WHAT NEEDS TO BE DONE >>
Out of the data below, copy every line with the string "sentido".

RECORDS PROVIDED >>
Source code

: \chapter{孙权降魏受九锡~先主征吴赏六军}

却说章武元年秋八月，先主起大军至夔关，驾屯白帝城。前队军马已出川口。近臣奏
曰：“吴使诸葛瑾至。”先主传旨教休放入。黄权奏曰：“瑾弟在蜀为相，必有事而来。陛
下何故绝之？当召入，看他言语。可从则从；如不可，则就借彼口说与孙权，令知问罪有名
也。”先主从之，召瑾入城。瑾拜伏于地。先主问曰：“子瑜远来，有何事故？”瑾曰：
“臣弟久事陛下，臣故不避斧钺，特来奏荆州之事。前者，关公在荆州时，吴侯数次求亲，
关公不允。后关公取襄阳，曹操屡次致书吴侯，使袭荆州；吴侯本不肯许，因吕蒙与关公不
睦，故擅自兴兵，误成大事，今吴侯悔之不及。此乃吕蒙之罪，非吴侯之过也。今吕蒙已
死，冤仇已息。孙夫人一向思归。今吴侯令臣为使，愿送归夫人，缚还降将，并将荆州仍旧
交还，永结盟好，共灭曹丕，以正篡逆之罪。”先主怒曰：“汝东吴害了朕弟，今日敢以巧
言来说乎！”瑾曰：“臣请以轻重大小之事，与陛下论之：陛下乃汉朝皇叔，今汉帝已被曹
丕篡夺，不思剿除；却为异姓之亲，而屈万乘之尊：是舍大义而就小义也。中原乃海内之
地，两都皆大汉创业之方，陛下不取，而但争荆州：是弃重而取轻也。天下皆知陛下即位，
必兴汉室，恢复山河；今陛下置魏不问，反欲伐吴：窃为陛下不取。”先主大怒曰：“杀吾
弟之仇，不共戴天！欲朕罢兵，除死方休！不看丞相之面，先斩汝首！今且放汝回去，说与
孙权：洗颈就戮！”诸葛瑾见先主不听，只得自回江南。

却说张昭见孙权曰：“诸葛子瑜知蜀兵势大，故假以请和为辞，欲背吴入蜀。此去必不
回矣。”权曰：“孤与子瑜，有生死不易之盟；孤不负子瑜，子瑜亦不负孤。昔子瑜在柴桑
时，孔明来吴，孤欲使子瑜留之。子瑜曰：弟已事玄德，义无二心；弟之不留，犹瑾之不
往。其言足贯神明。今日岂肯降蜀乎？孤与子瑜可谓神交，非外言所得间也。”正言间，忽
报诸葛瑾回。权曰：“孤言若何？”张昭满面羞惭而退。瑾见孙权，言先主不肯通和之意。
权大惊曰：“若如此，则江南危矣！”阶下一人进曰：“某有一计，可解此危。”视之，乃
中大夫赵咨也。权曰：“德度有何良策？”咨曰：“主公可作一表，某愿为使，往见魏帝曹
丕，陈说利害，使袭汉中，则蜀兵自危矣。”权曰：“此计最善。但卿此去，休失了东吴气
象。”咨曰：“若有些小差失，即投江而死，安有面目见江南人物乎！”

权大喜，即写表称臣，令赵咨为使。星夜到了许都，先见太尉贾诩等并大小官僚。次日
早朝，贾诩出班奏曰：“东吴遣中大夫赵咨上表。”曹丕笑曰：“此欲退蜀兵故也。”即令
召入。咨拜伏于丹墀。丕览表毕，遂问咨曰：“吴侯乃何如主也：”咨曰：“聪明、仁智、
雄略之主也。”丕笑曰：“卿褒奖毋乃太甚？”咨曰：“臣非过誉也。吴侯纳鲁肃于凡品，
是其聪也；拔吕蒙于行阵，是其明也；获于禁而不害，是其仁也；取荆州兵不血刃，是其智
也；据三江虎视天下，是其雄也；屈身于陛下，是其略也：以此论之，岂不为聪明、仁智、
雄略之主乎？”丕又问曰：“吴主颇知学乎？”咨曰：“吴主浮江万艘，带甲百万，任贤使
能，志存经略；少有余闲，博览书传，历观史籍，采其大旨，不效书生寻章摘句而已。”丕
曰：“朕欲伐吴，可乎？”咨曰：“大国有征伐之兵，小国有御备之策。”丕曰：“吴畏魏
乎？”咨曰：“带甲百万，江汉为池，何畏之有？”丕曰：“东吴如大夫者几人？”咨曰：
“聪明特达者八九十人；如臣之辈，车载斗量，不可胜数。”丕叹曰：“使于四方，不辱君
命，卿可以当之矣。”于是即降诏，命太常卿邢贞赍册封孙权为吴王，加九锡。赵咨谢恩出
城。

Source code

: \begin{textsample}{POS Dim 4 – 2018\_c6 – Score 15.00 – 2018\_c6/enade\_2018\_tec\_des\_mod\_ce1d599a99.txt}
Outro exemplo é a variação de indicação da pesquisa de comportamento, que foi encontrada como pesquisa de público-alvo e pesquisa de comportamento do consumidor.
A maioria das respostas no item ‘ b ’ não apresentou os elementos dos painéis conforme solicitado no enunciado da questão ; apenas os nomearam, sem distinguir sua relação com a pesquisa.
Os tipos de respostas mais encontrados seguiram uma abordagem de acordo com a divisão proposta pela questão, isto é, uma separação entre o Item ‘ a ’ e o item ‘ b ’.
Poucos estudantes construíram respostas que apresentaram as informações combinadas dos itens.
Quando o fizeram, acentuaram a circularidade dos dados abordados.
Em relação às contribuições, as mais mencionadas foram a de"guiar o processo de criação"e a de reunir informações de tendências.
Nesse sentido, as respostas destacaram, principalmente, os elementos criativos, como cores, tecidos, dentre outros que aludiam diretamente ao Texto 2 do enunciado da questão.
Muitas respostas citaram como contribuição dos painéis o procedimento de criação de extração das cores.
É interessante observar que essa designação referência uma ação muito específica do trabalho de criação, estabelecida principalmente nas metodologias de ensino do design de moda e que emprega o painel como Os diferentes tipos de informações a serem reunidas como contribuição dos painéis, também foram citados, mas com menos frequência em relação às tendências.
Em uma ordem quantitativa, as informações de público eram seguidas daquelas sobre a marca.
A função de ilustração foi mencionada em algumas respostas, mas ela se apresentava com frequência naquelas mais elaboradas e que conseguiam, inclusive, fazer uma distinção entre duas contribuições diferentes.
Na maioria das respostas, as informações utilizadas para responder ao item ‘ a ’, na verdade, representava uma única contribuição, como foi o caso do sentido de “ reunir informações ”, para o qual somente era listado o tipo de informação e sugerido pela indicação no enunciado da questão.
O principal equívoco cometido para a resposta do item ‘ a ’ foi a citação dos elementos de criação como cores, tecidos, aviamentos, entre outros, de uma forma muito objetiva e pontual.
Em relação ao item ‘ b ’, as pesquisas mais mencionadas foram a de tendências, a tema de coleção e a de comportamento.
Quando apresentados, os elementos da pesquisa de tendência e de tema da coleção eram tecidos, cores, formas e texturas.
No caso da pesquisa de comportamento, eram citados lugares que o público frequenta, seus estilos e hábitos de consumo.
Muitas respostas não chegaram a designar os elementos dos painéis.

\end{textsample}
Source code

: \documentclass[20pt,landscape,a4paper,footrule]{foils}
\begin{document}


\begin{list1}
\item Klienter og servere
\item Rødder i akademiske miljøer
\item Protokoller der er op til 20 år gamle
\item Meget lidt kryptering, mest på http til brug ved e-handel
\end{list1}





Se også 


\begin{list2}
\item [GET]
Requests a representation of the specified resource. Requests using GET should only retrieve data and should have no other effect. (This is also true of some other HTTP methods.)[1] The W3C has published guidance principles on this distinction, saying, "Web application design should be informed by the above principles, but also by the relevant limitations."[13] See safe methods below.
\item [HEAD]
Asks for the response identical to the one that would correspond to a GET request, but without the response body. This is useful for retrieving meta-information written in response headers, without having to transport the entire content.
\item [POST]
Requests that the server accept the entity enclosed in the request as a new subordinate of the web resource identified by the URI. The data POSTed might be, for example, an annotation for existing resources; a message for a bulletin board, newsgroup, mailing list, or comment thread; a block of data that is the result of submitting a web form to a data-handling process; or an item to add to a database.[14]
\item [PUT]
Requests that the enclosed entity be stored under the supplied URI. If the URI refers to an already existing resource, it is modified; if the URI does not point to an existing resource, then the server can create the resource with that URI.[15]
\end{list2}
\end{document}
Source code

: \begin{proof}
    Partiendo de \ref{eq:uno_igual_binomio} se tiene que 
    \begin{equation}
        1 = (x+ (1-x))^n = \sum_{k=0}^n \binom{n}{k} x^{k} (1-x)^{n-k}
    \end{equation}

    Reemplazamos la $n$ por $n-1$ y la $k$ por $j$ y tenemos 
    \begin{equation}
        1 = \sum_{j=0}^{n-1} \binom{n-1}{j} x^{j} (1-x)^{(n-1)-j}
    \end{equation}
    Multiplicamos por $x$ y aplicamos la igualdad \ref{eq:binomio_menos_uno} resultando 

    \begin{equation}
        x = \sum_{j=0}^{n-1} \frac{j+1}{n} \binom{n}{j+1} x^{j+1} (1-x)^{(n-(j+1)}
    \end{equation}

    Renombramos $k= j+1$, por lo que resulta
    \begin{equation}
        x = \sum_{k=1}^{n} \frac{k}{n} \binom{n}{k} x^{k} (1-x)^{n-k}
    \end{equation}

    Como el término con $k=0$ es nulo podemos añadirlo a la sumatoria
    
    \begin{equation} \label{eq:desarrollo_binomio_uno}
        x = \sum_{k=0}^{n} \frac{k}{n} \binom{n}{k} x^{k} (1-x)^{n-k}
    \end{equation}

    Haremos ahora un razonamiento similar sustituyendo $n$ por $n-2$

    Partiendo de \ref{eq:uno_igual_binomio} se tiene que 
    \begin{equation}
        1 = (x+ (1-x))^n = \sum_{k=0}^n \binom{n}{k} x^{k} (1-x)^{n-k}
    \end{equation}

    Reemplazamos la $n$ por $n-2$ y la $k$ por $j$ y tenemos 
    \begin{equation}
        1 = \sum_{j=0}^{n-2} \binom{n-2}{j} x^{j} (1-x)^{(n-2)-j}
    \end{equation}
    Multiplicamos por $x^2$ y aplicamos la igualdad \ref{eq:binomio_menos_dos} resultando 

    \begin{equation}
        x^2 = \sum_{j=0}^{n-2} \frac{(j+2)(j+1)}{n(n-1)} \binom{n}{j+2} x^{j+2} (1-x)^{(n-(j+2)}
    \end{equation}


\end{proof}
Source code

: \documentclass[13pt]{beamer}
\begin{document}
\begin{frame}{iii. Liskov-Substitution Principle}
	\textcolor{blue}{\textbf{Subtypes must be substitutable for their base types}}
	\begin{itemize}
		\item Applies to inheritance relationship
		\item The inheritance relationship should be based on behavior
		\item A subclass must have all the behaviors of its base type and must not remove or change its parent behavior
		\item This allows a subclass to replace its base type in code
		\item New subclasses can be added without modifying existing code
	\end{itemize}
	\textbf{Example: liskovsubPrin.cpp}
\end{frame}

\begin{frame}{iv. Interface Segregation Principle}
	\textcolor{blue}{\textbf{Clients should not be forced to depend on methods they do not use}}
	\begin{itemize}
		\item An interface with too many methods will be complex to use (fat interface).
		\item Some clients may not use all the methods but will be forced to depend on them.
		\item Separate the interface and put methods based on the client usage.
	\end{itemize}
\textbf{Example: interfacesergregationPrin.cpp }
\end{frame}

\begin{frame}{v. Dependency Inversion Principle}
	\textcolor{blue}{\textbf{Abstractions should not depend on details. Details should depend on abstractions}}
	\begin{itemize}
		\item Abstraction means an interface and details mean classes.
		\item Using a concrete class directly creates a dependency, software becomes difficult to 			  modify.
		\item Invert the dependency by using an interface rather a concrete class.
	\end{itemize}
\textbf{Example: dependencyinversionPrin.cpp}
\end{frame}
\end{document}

WRITTEN REPLY >>
Nesse sentido, as respostas destacaram, principalmente, os elementos criativos, como cores, tecidos, dentre outros que aludiam diretamente ao Texto 2 do enunciado da questão.
Na maioria das respostas, as informações utilizadas para responder ao item ‘ a ’, na verdade, representava uma única contribuição, como foi o caso do sentido de “ reunir informações ”, para o qual somente era listado o tipo de informação e sugerido pela indicação no enunciado da questão.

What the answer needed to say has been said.